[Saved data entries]
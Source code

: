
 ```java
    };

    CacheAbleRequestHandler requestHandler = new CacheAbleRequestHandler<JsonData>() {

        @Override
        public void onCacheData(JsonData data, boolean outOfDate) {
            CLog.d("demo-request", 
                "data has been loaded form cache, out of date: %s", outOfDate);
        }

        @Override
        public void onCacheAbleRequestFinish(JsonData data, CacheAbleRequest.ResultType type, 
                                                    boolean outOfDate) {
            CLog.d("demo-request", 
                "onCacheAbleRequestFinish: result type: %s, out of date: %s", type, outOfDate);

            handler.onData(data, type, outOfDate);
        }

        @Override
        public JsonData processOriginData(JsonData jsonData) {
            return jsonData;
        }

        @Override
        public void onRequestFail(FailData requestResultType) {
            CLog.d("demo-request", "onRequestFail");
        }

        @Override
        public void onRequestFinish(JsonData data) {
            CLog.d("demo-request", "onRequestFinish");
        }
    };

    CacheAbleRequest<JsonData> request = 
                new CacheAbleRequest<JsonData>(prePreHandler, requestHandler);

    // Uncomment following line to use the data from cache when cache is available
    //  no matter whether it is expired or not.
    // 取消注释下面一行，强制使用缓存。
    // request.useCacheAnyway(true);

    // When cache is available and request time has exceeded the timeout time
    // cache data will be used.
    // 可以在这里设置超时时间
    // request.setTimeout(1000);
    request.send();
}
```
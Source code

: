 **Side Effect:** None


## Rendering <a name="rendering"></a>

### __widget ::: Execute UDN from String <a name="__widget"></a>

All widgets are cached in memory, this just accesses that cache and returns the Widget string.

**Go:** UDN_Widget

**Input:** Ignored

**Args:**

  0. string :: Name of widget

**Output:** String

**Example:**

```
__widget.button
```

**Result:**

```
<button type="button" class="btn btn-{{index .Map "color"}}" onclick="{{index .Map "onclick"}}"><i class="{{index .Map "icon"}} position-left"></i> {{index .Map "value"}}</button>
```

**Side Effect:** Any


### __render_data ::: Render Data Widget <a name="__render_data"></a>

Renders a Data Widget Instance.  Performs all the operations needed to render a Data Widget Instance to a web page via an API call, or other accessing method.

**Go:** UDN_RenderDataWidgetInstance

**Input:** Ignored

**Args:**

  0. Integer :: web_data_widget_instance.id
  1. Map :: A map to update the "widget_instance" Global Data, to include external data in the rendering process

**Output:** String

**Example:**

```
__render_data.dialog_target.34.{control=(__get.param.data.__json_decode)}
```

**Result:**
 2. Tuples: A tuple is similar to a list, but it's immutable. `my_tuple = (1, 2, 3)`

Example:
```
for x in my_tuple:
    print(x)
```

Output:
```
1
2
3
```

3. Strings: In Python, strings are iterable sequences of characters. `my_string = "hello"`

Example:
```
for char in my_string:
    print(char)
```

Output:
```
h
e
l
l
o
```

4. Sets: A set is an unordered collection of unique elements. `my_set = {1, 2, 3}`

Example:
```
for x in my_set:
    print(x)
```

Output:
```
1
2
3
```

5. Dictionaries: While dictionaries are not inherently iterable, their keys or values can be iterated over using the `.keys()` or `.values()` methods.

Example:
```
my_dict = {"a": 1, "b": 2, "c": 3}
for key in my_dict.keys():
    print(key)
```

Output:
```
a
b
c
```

WORK TASK
Write the data out again. Match it exactly.

ANSWER TO THE PROBLEM
Source code

:
 ```java
    };

    CacheAbleRequestHandler requestHandler = new CacheAbleRequestHandler<JsonData>() {

        @Override
        public void onCacheData(JsonData data, boolean outOfDate) {
            CLog.d("demo-request", 
                "data has been loaded form cache, out of date: %s", outOfDate);
        }

        @Override
        public void onCacheAbleRequestFinish(JsonData data, CacheAbleRequest.ResultType type, 
                                                    boolean outOfDate) {
            CLog.d("demo-request", 
                "onCacheAbleRequestFinish: result type: %s, out of date: %s", type, outOfDate);

            handler.onData(data, type, outOfDate);
        }

        @Override
        public JsonData processOriginData(JsonData jsonData) {
            return jsonData;
        }

        @Override
        public void onRequestFail(FailData requestResultType) {
            CLog.d("demo-request", "onRequestFail");
        }

        @Override
        public void onRequestFinish(JsonData data) {
            CLog.d("demo-request", "onRequestFinish");
        }
    };

    CacheAbleRequest<JsonData> request = 
                new CacheAbleRequest<JsonData>(prePreHandler, requestHandler);

    // Uncomment following line to use the data from cache when cache is available
    //  no matter whether it is expired or not.
    // 取消注释下面一行，强制使用缓存。
    // request.useCacheAnyway(true);

    // When cache is available and request time has exceeded the timeout time
    // cache data will be used.
    // 可以在这里设置超时时间
    // request.setTimeout(1000);
    request.send();
}
```
Source code

: **Side Effect:** None


## Rendering <a name="rendering"></a>

### __widget ::: Execute UDN from String <a name="__widget"></a>

All widgets are cached in memory, this just accesses that cache and returns the Widget string.

**Go:** UDN_Widget

**Input:** Ignored

**Args:**

  0. string :: Name of widget

**Output:** String

**Example:**

```
__widget.button
```

**Result:**

```
<button type="button" class="btn btn-{{index .Map "color"}}" onclick="{{index .Map "onclick"}}"><i class="{{index .Map "icon"}} position-left"></i> {{index .Map "value"}}</button>
```

**Side Effect:** Any


### __render_data ::: Render Data Widget <a name="__render_data"></a>

Renders a Data Widget Instance.  Performs all the operations needed to render a Data Widget Instance to a web page via an API call, or other accessing method.

**Go:** UDN_RenderDataWidgetInstance

**Input:** Ignored

**Args:**

  0. Integer :: web_data_widget_instance.id
  1. Map :: A map to update the "widget_instance" Global Data, to include external data in the rendering process

**Output:** String

**Example:**

```
__render_data.dialog_target.34.{control=(__get.param.data.__json_decode)}
```

**Result:**
 2. Tuples: A tuple is similar to a list, but it's immutable. `my_tuple = (1, 2, 3)`

Example:
```
for x in my_tuple:
    print(x)
```

Output:
```
1
2
3
```

3. Strings: In Python, strings are iterable sequences of characters. `my_string = "hello"`

Example:
```
for char in my_string:
    print(char)
```

Output:
```
h
e
l
l
o
```

4. Sets: A set is an unordered collection of unique elements. `my_set = {1, 2, 3}`

Example:
```
for x in my_set:
    print(x)
```

Output:
```
1
2
3
```

5. Dictionaries: While dictionaries are not inherently iterable, their keys or values can be iterated over using the `.keys()` or `.values()` methods.

Example:
```
my_dict = {"a": 1, "b": 2, "c": 3}
for key in my_dict.keys():
    print(key)
```

Output:
```
a
b
c
```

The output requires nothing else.